Hitler 1889–1936: Hubris
- Author: Ian Kershaw
- Subject: Adolf Hitler Nazi Germany
- Published: 1998
- Publisher: Allen Lane
- Publication place: England
- Pages: 845
- ISBN: 978-0-713-99047-8

= Hitler (Kershaw books) =

Books by Ian Kershaw

Hitler is a two-volume biography of Adolf Hitler, written by the historian Ian Kershaw. Its volumes are Hitler 1889-1936: Hubris, published in 1998, and Hitler 1936-1945: Nemesis, published in 2000. An abridged single-volume edition was published in 2008.

Kershaw's biography is informed by his "Working towards the Führer" theory. He argues that radicalisation and atrocities in Nazi Germany were often driven by subordinates competing for advancement and aiming to follow Hitler's broadly outlined wishes. In the introduction, Kershaw describes Hitler as an uninteresting character ("an unperson" whose life outside of politics was "a void") and argues that Hitler is instead remarkable because of the power and reverence that he was able to obtain.
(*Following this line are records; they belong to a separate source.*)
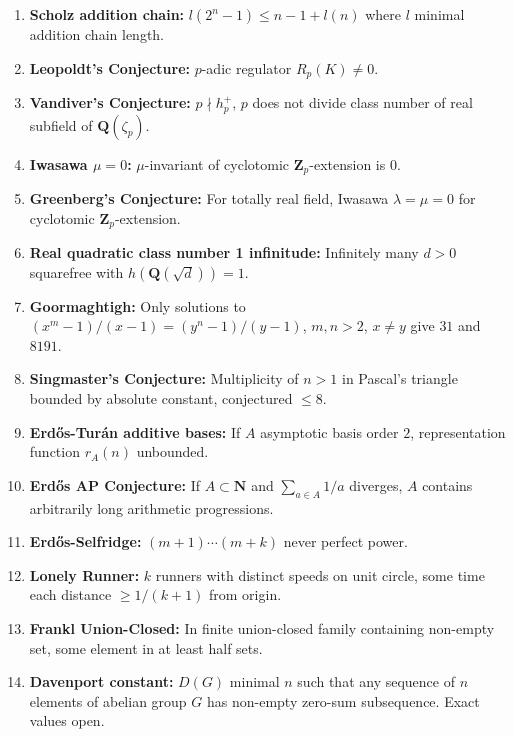 \documentclass[aps,prd,amsmath,amssymb,twocolumn,superscriptaddress]{revtex4-2}
\begin{document}
\begin{enumerate}[label={\bf \arabic*.}, leftmargin=*, itemsep=2pt]
\item \textbf{Scholz addition chain:} $l(2^n-1)\le n-1+l(n)$ where $l$ minimal addition chain length.

\item \textbf{Leopoldt's Conjecture:} $p$-adic regulator $R_p(K)\neq0$.

\item \textbf{Vandiver's Conjecture:} $p\nmid h^+_p$, $p$ does not divide class number of real subfield of $\mathbf Q(\zeta_p)$.

\item \textbf{Iwasawa $\mu=0$:} $\mu$-invariant of cyclotomic $\mathbf Z_p$-extension is $0$.

\item \textbf{Greenberg's Conjecture:} For totally real field, Iwasawa $\lambda=\mu=0$ for cyclotomic $\mathbf Z_p$-extension.

\item \textbf{Real quadratic class number 1 infinitude:} Infinitely many $d>0$ squarefree with $h(\mathbf Q(\sqrt d))=1$.

\item \textbf{Goormaghtigh:} Only solutions to $(x^m-1)/(x-1)=(y^n-1)/(y-1)$, $m,n>2$, $x\neq y$ give $31$ and $8191$.

\item \textbf{Singmaster's Conjecture:} Multiplicity of $n>1$ in Pascal's triangle bounded by absolute constant, conjectured $\le8$.

\item \textbf{Erd\H{o}s-Tur\'an additive bases:} If $A$ asymptotic basis order $2$, representation function $r_A(n)$ unbounded.

\item \textbf{Erd\H{o}s AP Conjecture:} If $A\subset\mathbf N$ and $\sum_{a\in A}1/a$ diverges, $A$ contains arbitrarily long arithmetic progressions.

\item \textbf{Erd\H{o}s-Selfridge:} $(m+1)\cdots(m+k)$ never perfect power.

\item \textbf{Lonely Runner:} $k$ runners with distinct speeds on unit circle, some time each distance $\ge1/(k+1)$ from origin.

\item \textbf{Frankl Union-Closed:} In finite union-closed family containing non-empty set, some element in at least half sets.

\item \textbf{Davenport constant:} $D(G)$ minimal $n$ such that any sequence of $n$ elements of abelian group $G$ has non-empty zero-sum subsequence. Exact values open.


\end{enumerate}
\end{document}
He warns against using an approach that "personalizes history", instead arguing that social, cultural and economic conditions were more important, while still agreeing that Hitler had a role and culpability in the events.

==Reception==
The second volume was one of the three winners of the Wolfson History Prize in 2001.

The historian David Welch described the first volume as "biographical history at its best by a master historian who has full command of the sources".

Michael Lynch, a historian at the University of Leicester, wrote in 2012 that "If any biography merits the epithet 'definitive', it is Sir Ian Kershaw's towering two volume study."